Task directions:
All entries below must be output word for word, and the pictures left behind.

Input material:
►

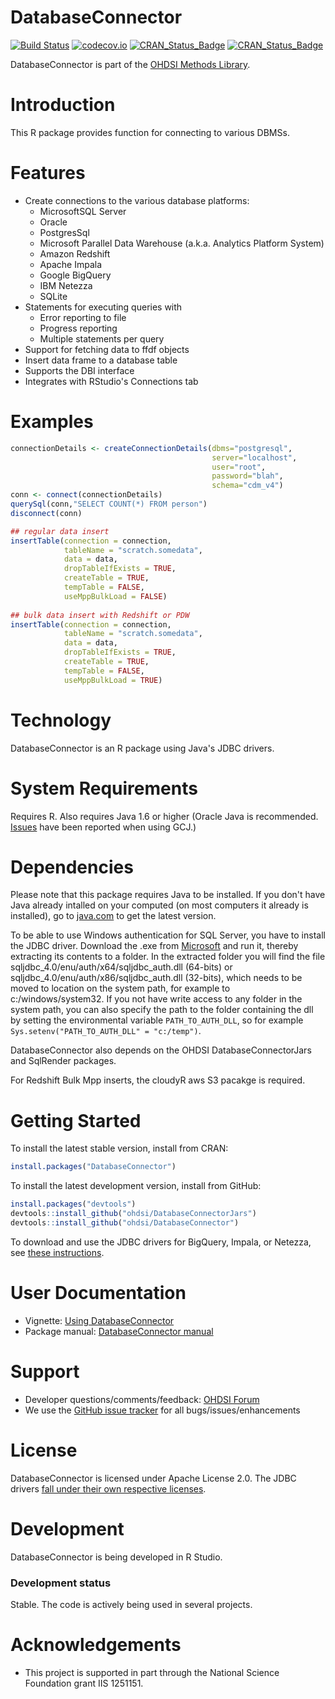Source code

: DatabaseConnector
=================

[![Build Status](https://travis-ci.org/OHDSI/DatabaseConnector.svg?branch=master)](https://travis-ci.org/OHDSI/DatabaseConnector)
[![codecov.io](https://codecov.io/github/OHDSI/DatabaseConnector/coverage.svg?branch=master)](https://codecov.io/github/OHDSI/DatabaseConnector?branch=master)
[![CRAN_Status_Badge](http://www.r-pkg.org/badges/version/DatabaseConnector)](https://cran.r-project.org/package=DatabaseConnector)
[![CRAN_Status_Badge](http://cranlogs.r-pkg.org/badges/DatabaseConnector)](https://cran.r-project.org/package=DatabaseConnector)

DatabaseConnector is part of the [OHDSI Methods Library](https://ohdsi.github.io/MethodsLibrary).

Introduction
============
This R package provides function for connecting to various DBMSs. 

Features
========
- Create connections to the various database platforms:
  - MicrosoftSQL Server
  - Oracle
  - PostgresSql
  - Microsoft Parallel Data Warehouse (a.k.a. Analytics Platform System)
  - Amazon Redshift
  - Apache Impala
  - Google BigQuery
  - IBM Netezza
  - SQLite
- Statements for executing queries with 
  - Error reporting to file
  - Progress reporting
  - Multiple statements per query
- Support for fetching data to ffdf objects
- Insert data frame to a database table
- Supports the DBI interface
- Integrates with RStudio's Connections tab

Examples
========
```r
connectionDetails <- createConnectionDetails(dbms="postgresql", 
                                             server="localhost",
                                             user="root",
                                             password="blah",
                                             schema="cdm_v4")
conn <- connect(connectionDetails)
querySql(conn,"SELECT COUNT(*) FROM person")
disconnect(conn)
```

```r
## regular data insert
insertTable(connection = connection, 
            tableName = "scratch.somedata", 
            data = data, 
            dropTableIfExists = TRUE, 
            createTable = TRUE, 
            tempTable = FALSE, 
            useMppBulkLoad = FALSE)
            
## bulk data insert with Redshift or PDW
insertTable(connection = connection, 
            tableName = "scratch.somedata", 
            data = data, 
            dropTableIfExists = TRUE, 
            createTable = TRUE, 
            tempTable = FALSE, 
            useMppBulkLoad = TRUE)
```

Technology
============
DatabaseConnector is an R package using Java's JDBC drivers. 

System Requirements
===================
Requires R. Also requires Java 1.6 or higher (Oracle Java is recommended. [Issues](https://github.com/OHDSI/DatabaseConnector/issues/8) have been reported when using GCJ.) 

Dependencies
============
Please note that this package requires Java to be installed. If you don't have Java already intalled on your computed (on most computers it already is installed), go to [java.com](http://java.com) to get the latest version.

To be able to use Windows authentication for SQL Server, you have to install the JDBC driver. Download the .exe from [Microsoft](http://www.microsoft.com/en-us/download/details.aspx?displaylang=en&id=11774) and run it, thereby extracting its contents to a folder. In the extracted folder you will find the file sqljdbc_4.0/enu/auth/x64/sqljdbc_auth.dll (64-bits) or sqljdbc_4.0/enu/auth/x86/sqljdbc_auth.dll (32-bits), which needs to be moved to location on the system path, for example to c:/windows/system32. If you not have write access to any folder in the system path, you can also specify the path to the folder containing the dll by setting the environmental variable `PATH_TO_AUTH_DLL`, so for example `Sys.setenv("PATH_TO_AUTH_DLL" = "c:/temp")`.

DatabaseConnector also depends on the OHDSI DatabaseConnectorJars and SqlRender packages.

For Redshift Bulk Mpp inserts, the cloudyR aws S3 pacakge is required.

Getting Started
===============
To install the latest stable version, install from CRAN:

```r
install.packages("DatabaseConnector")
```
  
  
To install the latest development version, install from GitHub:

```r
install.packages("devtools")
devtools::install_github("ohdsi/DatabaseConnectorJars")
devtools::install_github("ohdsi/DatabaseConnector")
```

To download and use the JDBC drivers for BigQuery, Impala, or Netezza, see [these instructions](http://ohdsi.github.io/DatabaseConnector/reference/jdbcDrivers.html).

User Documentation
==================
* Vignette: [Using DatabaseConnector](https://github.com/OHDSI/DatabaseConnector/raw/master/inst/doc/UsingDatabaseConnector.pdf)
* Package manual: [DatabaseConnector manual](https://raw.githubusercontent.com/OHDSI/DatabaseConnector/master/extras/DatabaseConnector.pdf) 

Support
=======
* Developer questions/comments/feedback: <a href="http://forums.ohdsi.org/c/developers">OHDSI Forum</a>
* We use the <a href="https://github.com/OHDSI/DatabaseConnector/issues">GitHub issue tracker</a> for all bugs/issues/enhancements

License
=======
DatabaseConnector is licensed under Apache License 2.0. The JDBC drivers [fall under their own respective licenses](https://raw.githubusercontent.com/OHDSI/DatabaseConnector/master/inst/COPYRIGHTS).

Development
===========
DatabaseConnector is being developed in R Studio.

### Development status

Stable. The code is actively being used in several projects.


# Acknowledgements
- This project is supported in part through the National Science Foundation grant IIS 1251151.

◄

Task output:
Source code

: DatabaseConnector
=================

[![Build Status](https://travis-ci.org/OHDSI/DatabaseConnector.svg?branch=master)](https://travis-ci.org/OHDSI/DatabaseConnector)
[![codecov.io](https://codecov.io/github/OHDSI/DatabaseConnector/coverage.svg?branch=master)](https://codecov.io/github/OHDSI/DatabaseConnector?branch=master)
[![CRAN_Status_Badge](http://www.r-pkg.org/badges/version/DatabaseConnector)](https://cran.r-project.org/package=DatabaseConnector)
[![CRAN_Status_Badge](http://cranlogs.r-pkg.org/badges/DatabaseConnector)](https://cran.r-project.org/package=DatabaseConnector)

DatabaseConnector is part of the [OHDSI Methods Library](https://ohdsi.github.io/MethodsLibrary).

Introduction
============
This R package provides function for connecting to various DBMSs. 

Features
========
- Create connections to the various database platforms:
  - MicrosoftSQL Server
  - Oracle
  - PostgresSql
  - Microsoft Parallel Data Warehouse (a.k.a. Analytics Platform System)
  - Amazon Redshift
  - Apache Impala
  - Google BigQuery
  - IBM Netezza
  - SQLite
- Statements for executing queries with 
  - Error reporting to file
  - Progress reporting
  - Multiple statements per query
- Support for fetching data to ffdf objects
- Insert data frame to a database table
- Supports the DBI interface
- Integrates with RStudio's Connections tab

Examples
========
```r
connectionDetails <- createConnectionDetails(dbms="postgresql", 
                                             server="localhost",
                                             user="root",
                                             password="blah",
                                             schema="cdm_v4")
conn <- connect(connectionDetails)
querySql(conn,"SELECT COUNT(*) FROM person")
disconnect(conn)
```

```r
## regular data insert
insertTable(connection = connection, 
            tableName = "scratch.somedata", 
            data = data, 
            dropTableIfExists = TRUE, 
            createTable = TRUE, 
            tempTable = FALSE, 
            useMppBulkLoad = FALSE)
            
## bulk data insert with Redshift or PDW
insertTable(connection = connection, 
            tableName = "scratch.somedata", 
            data = data, 
            dropTableIfExists = TRUE, 
            createTable = TRUE, 
            tempTable = FALSE, 
            useMppBulkLoad = TRUE)
```

Technology
============
DatabaseConnector is an R package using Java's JDBC drivers. 

System Requirements
===================
Requires R. Also requires Java 1.6 or higher (Oracle Java is recommended. [Issues](https://github.com/OHDSI/DatabaseConnector/issues/8) have been reported when using GCJ.) 

Dependencies
============
Please note that this package requires Java to be installed. If you don't have Java already intalled on your computed (on most computers it already is installed), go to [java.com](http://java.com) to get the latest version.

To be able to use Windows authentication for SQL Server, you have to install the JDBC driver. Download the .exe from [Microsoft](http://www.microsoft.com/en-us/download/details.aspx?displaylang=en&id=11774) and run it, thereby extracting its contents to a folder. In the extracted folder you will find the file sqljdbc_4.0/enu/auth/x64/sqljdbc_auth.dll (64-bits) or sqljdbc_4.0/enu/auth/x86/sqljdbc_auth.dll (32-bits), which needs to be moved to location on the system path, for example to c:/windows/system32. If you not have write access to any folder in the system path, you can also specify the path to the folder containing the dll by setting the environmental variable `PATH_TO_AUTH_DLL`, so for example `Sys.setenv("PATH_TO_AUTH_DLL" = "c:/temp")`.

DatabaseConnector also depends on the OHDSI DatabaseConnectorJars and SqlRender packages.

For Redshift Bulk Mpp inserts, the cloudyR aws S3 pacakge is required.

Getting Started
===============
To install the latest stable version, install from CRAN:

```r
install.packages("DatabaseConnector")
```
  
  
To install the latest development version, install from GitHub:

```r
install.packages("devtools")
devtools::install_github("ohdsi/DatabaseConnectorJars")
devtools::install_github("ohdsi/DatabaseConnector")
```

To download and use the JDBC drivers for BigQuery, Impala, or Netezza, see [these instructions](http://ohdsi.github.io/DatabaseConnector/reference/jdbcDrivers.html).

User Documentation
==================
* Vignette: [Using DatabaseConnector](https://github.com/OHDSI/DatabaseConnector/raw/master/inst/doc/UsingDatabaseConnector.pdf)
* Package manual: [DatabaseConnector manual](https://raw.githubusercontent.com/OHDSI/DatabaseConnector/master/extras/DatabaseConnector.pdf) 

Support
=======
* Developer questions/comments/feedback: <a href="http://forums.ohdsi.org/c/developers">OHDSI Forum</a>
* We use the <a href="https://github.com/OHDSI/DatabaseConnector/issues">GitHub issue tracker</a> for all bugs/issues/enhancements

License
=======
DatabaseConnector is licensed under Apache License 2.0. The JDBC drivers [fall under their own respective licenses](https://raw.githubusercontent.com/OHDSI/DatabaseConnector/master/inst/COPYRIGHTS).

Development
===========
DatabaseConnector is being developed in R Studio.

### Development status

Stable. The code is actively being used in several projects.


# Acknowledgements
- This project is supported in part through the National Science Foundation grant IIS 1251151.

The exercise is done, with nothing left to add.